_TASK INSTRUCTIONS_
Would you return the lines between the one holding "### **Docker Environment Files**" and the one holding "- **Prisma migrations** خودکار در startup", inclusive, and only those, exactly as they stand in the listing below?

_RECORDS SHOWN_
[Start of section]

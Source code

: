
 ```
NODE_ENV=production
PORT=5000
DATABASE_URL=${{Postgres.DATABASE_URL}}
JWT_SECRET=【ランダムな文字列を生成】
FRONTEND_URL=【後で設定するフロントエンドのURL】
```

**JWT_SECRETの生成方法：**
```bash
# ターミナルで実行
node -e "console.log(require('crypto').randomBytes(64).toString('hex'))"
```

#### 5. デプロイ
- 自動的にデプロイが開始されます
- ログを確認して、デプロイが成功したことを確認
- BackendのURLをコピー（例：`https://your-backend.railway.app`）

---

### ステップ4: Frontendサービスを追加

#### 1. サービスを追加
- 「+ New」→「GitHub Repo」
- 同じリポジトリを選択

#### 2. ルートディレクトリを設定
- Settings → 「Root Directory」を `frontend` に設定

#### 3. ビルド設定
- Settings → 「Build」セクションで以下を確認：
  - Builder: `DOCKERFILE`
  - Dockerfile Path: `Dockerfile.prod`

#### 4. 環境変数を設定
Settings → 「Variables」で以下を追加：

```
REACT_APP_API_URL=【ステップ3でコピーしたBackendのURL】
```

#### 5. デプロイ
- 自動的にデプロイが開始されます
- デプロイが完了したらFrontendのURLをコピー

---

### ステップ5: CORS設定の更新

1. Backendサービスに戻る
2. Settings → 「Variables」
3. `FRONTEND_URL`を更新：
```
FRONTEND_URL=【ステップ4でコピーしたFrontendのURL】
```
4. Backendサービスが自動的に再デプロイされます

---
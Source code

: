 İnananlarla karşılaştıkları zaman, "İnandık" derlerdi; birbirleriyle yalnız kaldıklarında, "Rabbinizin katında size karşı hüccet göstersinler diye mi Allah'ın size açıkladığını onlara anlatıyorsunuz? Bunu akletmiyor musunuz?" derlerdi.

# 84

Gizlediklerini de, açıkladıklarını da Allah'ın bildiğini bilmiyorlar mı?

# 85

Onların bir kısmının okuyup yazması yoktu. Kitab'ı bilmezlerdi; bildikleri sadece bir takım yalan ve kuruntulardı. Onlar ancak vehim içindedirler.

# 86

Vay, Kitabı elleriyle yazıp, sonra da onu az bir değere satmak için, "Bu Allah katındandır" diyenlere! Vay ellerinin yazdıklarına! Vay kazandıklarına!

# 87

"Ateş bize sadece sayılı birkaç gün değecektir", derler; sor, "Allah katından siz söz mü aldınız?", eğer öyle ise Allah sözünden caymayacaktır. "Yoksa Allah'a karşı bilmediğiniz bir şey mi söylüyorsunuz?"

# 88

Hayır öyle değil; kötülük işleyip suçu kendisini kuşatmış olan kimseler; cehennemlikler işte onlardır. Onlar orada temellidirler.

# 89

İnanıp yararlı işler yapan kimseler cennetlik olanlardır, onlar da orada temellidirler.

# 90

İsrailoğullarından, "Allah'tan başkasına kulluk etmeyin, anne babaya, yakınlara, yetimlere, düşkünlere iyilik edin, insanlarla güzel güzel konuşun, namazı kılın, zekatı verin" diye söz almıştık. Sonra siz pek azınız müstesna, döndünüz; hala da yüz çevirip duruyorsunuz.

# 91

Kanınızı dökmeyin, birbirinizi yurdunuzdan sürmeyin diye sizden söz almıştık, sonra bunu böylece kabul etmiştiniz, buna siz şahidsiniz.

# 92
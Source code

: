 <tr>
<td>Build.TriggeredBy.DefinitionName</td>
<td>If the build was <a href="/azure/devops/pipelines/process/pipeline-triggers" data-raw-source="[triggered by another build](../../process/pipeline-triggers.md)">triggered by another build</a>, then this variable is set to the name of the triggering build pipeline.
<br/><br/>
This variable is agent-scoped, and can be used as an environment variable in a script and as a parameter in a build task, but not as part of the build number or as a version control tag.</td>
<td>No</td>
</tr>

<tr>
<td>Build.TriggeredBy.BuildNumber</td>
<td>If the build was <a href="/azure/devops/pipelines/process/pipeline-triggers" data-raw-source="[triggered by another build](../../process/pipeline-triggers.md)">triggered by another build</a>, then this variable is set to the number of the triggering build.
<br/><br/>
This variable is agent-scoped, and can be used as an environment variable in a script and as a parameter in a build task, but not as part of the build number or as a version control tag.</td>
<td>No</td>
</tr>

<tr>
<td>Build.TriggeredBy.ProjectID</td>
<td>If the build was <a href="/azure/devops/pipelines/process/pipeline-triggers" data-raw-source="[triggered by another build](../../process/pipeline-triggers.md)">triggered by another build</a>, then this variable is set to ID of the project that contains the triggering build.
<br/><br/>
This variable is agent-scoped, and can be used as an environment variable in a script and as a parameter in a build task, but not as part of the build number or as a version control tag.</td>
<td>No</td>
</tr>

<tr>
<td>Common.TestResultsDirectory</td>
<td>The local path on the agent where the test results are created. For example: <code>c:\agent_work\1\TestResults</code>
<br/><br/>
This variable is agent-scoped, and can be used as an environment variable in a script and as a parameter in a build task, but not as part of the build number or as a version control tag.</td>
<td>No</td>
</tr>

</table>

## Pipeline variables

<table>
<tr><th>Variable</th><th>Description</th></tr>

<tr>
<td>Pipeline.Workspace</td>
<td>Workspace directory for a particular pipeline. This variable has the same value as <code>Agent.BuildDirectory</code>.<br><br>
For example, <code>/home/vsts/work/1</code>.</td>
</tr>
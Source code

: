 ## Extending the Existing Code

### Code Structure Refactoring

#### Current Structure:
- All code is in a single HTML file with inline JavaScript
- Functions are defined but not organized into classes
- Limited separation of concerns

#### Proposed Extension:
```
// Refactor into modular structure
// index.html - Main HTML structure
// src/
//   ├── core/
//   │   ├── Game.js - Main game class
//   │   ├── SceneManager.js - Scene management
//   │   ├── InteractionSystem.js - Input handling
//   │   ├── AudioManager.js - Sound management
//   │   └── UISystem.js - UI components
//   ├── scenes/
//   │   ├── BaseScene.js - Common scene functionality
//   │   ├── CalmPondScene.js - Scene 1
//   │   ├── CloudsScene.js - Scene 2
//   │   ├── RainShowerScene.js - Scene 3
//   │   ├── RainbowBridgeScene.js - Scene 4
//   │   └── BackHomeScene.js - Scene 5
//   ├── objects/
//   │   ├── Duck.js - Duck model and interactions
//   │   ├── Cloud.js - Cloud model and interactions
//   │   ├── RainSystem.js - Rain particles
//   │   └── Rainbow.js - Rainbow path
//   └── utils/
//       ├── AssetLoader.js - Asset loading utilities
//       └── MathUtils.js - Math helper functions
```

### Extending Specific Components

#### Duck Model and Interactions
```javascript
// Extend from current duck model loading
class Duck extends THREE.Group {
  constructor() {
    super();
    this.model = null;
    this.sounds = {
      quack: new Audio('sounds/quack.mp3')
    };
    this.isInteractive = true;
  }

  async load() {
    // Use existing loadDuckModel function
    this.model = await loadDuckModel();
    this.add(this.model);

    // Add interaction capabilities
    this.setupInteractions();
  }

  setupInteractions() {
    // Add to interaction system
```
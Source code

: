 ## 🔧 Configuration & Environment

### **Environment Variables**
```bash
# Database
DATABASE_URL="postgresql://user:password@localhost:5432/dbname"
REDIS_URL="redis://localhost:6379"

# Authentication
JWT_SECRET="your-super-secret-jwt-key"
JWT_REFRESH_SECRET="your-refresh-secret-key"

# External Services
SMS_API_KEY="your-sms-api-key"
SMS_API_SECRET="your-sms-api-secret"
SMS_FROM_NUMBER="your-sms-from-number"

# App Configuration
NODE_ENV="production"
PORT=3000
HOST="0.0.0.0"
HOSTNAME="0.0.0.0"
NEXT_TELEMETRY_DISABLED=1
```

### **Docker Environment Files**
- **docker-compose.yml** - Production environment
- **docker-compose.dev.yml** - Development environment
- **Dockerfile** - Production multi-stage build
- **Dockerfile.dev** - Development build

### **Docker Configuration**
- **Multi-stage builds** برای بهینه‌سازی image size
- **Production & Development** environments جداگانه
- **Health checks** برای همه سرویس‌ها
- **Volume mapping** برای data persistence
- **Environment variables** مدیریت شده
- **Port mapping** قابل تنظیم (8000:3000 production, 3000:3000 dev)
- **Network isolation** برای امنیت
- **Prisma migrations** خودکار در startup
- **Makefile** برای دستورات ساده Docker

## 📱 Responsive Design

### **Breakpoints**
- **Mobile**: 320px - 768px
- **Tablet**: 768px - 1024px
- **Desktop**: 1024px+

[End of section]

_TASK ANSWER_
### **Docker Environment Files**
- **docker-compose.yml** - Production environment
- **docker-compose.dev.yml** - Development environment
- **Dockerfile** - Production multi-stage build
- **Dockerfile.dev** - Development build

### **Docker Configuration**
- **Multi-stage builds** برای بهینه‌سازی image size
- **Production & Development** environments جداگانه
- **Health checks** برای همه سرویس‌ها
- **Volume mapping** برای data persistence
- **Environment variables** مدیریت شده
- **Port mapping** قابل تنظیم (8000:3000 production, 3000:3000 dev)
- **Network isolation** برای امنیت
- **Prisma migrations** خودکار در startup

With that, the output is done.